Esprit des lois (1777)/L24/C25


CHAPITRE XXV.

Inconvénient du transport d’une religion d’un pays à un autre.


Il suit de là, qu’il y a très-souvent beaucoup d’inconvéniens à transporter une religion[1] d’un pays dans un autre.

« Le cochon, dit[2] M. de Boulainvilliers, doit être très-rare en Arabie, où il n’y a presque point de bois, & presque rien de propre à la nourriture de ces animaux ; d’ailleurs, la salure des eaux & des alimens, rend le peuple très-susceptible des maladies de la peau. » La loi locale qui le défend, ne sauroit être bonne pour d’autres[3] pays, où le cochon est une nourriture presqu’universelle, & en quelque façon nécessaire.

Je ferai ici une réflexion.
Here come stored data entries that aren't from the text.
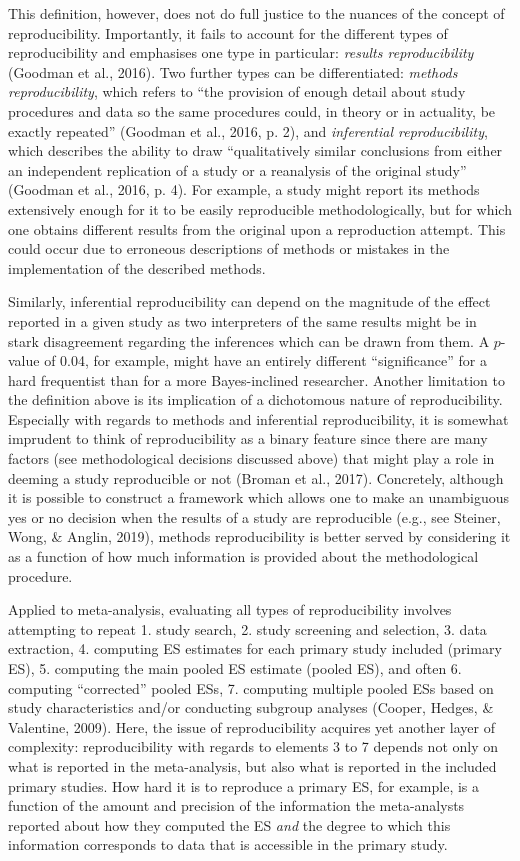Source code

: \documentclass[
  man,floatsintext]{apa6}
\begin{document}
This definition, however, does not do full justice to the nuances of the concept of reproducibility. Importantly, it fails to account for the different types of reproducibility and emphasises one type in particular: \emph{results reproducibility} (Goodman et al., 2016). Two further types can be differentiated: \emph{methods reproducibility}, which refers to ``the provision of enough detail about study procedures and data so the same procedures could, in theory or in actuality, be exactly repeated'' (Goodman et al., 2016, p. 2), and \emph{inferential reproducibility}, which describes the ability to draw ``qualitatively similar conclusions from either an independent replication of a study or a reanalysis of the original study'' (Goodman et al., 2016, p. 4). For example, a study might report its methods extensively enough for it to be easily reproducible methodologically, but for which one obtains different results from the original upon a reproduction attempt. This could occur due to erroneous descriptions of methods or mistakes in the implementation of the described methods.

Similarly, inferential reproducibility can depend on the magnitude of the effect reported in a given study as two interpreters of the same results might be in stark disagreement regarding the inferences which can be drawn from them. A \(p\)-value of 0.04, for example, might have an entirely different ``significance'' for a hard frequentist than for a more Bayes-inclined researcher. Another limitation to the definition above is its implication of a dichotomous nature of reproducibility. Especially with regards to methods and inferential reproducibility, it is somewhat imprudent to think of reproducibility as a binary feature since there are many factors (see methodological decisions discussed above) that might play a role in deeming a study reproducible or not (Broman et al., 2017). Concretely, although it is possible to construct a framework which allows one to make an unambiguous yes or no decision when the results of a study are reproducible (e.g., see Steiner, Wong, \& Anglin, 2019), methods reproducibility is better served by considering it as a function of how much information is provided about the methodological procedure.

Applied to meta-analysis, evaluating all types of reproducibility involves attempting to repeat 1. study search, 2. study screening and selection, 3. data extraction, 4. computing ES estimates for each primary study included (primary ES), 5. computing the main pooled ES estimate (pooled ES), and often 6. computing ``corrected'' pooled ESs, 7. computing multiple pooled ESs based on study characteristics and/or conducting subgroup analyses (Cooper, Hedges, \& Valentine, 2009). Here, the issue of reproducibility acquires yet another layer of complexity: reproducibility with regards to elements 3 to 7 depends not only on what is reported in the meta-analysis, but also what is reported in the included primary studies. How hard it is to reproduce a primary ES, for example, is a function of the amount and precision of the information the meta-analysts reported about how they computed the ES \emph{and} the degree to which this information corresponds to data that is accessible in the primary study.
\end{document}
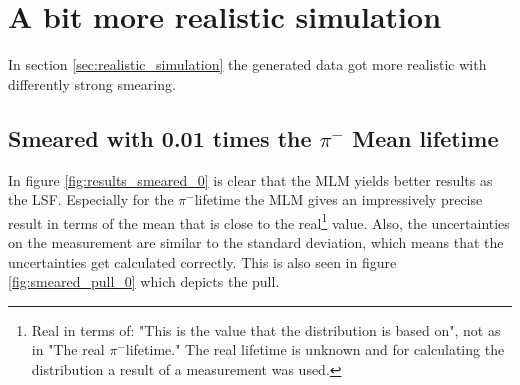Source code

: \documentclass[11pt, a4paper, oneside]{book}
\newcommand{\pion}{$\pi^{-}$}
\begin{document}
\newpage
\section{A bit more realistic simulation}

In section \ref{sec:realistic_simulation} the generated data got more realistic with differently strong smearing.

\subsection{Smeared with 0.01 times the \texorpdfstring{\pion}{pion} Mean lifetime}

In figure \ref{fig:results_smeared_0} is clear that the MLM yields better results as the LSF. Especially for the \pion lifetime the MLM gives an impressively precise result in terms of the mean that is close to the real\footnote{Real in terms of: "This is the value that the distribution is based on", not as in "The real \pion lifetime." The real lifetime is unknown and for calculating the distribution a result of a measurement was used.} value. Also, the uncertainties on the measurement are similar to the standard deviation, which means that the uncertainties get calculated correctly. This is also seen in figure \ref{fig:smeared_pull_0} which depicts the pull.
\end{document}
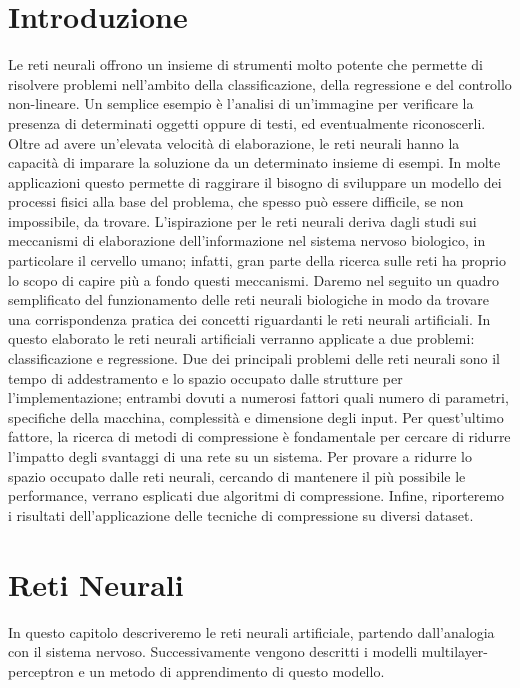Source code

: \documentclass[11pt,a4paper,twoside,
openright]{book}
\begin{document}
\tableofcontents

\chapter*{Introduzione}
Le reti neurali offrono un insieme di strumenti molto potente che permette di risolvere problemi nell'ambito della classificazione, della regressione e del
controllo non-lineare. Un semplice esempio è l'analisi di un'immagine per verificare la presenza di determinati oggetti oppure di testi, ed eventualmente
riconoscerli.
Oltre ad avere un'elevata velocità di elaborazione, le reti neurali hanno la capacità di imparare la soluzione da un determinato insieme di esempi. In molte applicazioni questo permette di raggirare il bisogno di sviluppare un modello dei processi fisici alla base del problema, che spesso può essere difficile, se non impossibile, da trovare.
L'ispirazione per le reti neurali deriva dagli studi sui meccanismi di elaborazione dell'informazione nel sistema nervoso biologico, in particolare il cervello umano; infatti, gran parte della ricerca sulle reti ha proprio lo scopo di capire più a fondo questi meccanismi. Daremo nel seguito un quadro semplificato del funzionamento delle reti neurali biologiche in modo da trovare una corrispondenza pratica dei concetti riguardanti le reti neurali artificiali.
In questo elaborato le reti neurali artificiali verranno applicate a due problemi: classificazione e regressione.
Due dei principali problemi delle reti neurali sono il tempo di addestramento e lo spazio occupato dalle strutture per l'implementazione; entrambi dovuti a numerosi fattori quali numero di parametri, specifiche della macchina, complessità e dimensione degli input. Per quest'ultimo fattore, la ricerca di metodi di compressione è fondamentale per cercare di ridurre l'impatto degli svantaggi di una rete su un sistema. 
Per provare a ridurre lo spazio occupato dalle reti neurali, cercando di mantenere il più possibile le performance, verrano esplicati due algoritmi di compressione. Infine, riporteremo i risultati dell'applicazione delle tecniche di compressione su diversi dataset.
\chapter{Reti Neurali}
In questo capitolo descriveremo le reti neurali artificiale, partendo dall'analogia con il sistema nervoso. Successivamente vengono descritti i modelli multilayer-perceptron e un metodo di apprendimento di questo modello.
\end{document}
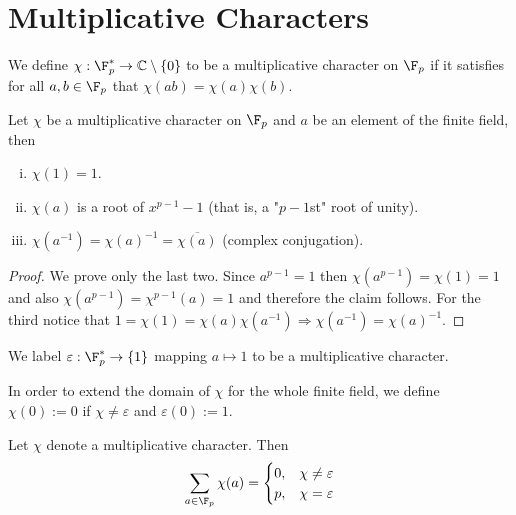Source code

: \section{Multiplicative Characters}

\begin{definition}
    We define \(\chi : \F_p^{\ast} \to \mathbb{C} \setminus \{0\}\) to be a
    multiplicative character on \(\F_p\) if it satisfies for all \(a, b \in
    \F_p\) that \(\chi(ab) = \chi(a)\chi(b)\).
\end{definition}

\begin{proposition}
    Let \(\chi\) be a multiplicative character on \(\F_p\) and \(a\) be an
    element of the finite field, then
    \begin{enumerate}[i.]
        \item \(\chi(1) = 1\).
        \item  \(\chi(a)\) is a root of \(x^{p-1} - 1\) (that is, a "\(p-1\)st"
              root of unity).
        \item \(\chi(a^{-1}) = \chi(a)^{-1} = \overline{\chi(a)}\) (complex
              conjugation).
    \end{enumerate}
\end{proposition}

\begin{proof}
    We prove only the last two. Since \(a^{p-1} = 1\) then  \(\chi(a^{p-1}) =
    \chi(1) = 1\) and also  \(\chi(a^{p-1}) = \chi^{p-1}(a) = 1\) and therefore
    the claim follows.
    For the third notice that \(1 = \chi(1) = \chi(a)\chi(a^{-1}) \Rightarrow
    \chi(a^{-1}) = \chi(a)^{-1}\).
\end{proof}

\begin{definition}
    We label \(\varepsilon : \F_p^\ast \to \{1\}\) mapping \(a \mapsto 1\) to be
    a multiplicative character.
\end{definition}

In order to extend the domain of \(\chi\) for the whole finite field, we define
\(\chi(0) := 0\) if  \(\chi \neq  \varepsilon\) and \(\varepsilon(0) := 1\).

\begin{proposition}\label{prop: sum multiplicative characters}
    Let \(\chi\) denote a multiplicative character. Then
    \[
        \sum_{a \in \F_p} \chi(a) =
        \begin{cases}
            0, & \chi \neq \varepsilon \\
            p, & \chi = \varepsilon
        \end{cases}
    \]
\end{proposition}

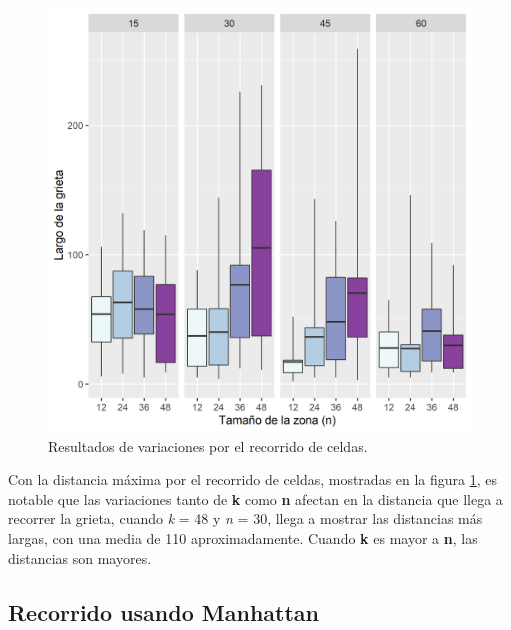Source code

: \documentclass{article}
\begin{document}
\begin{figure}[h!]
\centering\includegraphics[width=120mm]{LargoDeGrieta.png}
\caption{Resultados de variaciones por el recorrido de celdas.}
\label{fig:Grieta}
\end{figure}

Con la distancia m\'axima por el recorrido de celdas, mostradas en la figura \ref{fig:Grieta}, es notable que las variaciones tanto de \textbf{k} como \textbf{n} afectan en la distancia que llega a recorrer la grieta, cuando \textit{k} = 48 y \textit{n} = 30, llega a mostrar las distancias m\'as largas, con una media de 110 aproximadamente. Cuando \textbf{k} es mayor a \textbf{n}, las distancias son mayores.

\newpage

\subsection{Recorrido usando Manhattan}
\end{document}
Sanctorius a observé que la chair de cochon que l’on mange, se transpire[4] peu ; & que même cette nourriture empêche beaucoup la transpiration des autres alimens ; il a trouvé que la diminution alloit à un tiers ; l’on sait d’ailleurs que le défaut de transpiration forme ou aigrit les maladies de la peau : la nourriture du cochon doit donc être défendue dans les climats où l’on est sujet à ces maladies, comme celui de la Palestine, de l’Arabie, de l’Égypte & de la Lybie.


  1. On ne parle point ici de la religion Chrétienne, parce que, comme on a dit au liv. XXIV, chap. i. à la fin, la religion Chrétienne est le premier bien.
  2. Vie de Mahomet.
  3. Comme à la Chine.
  4. Médec. Statiq. sect. 3. aphor. 23.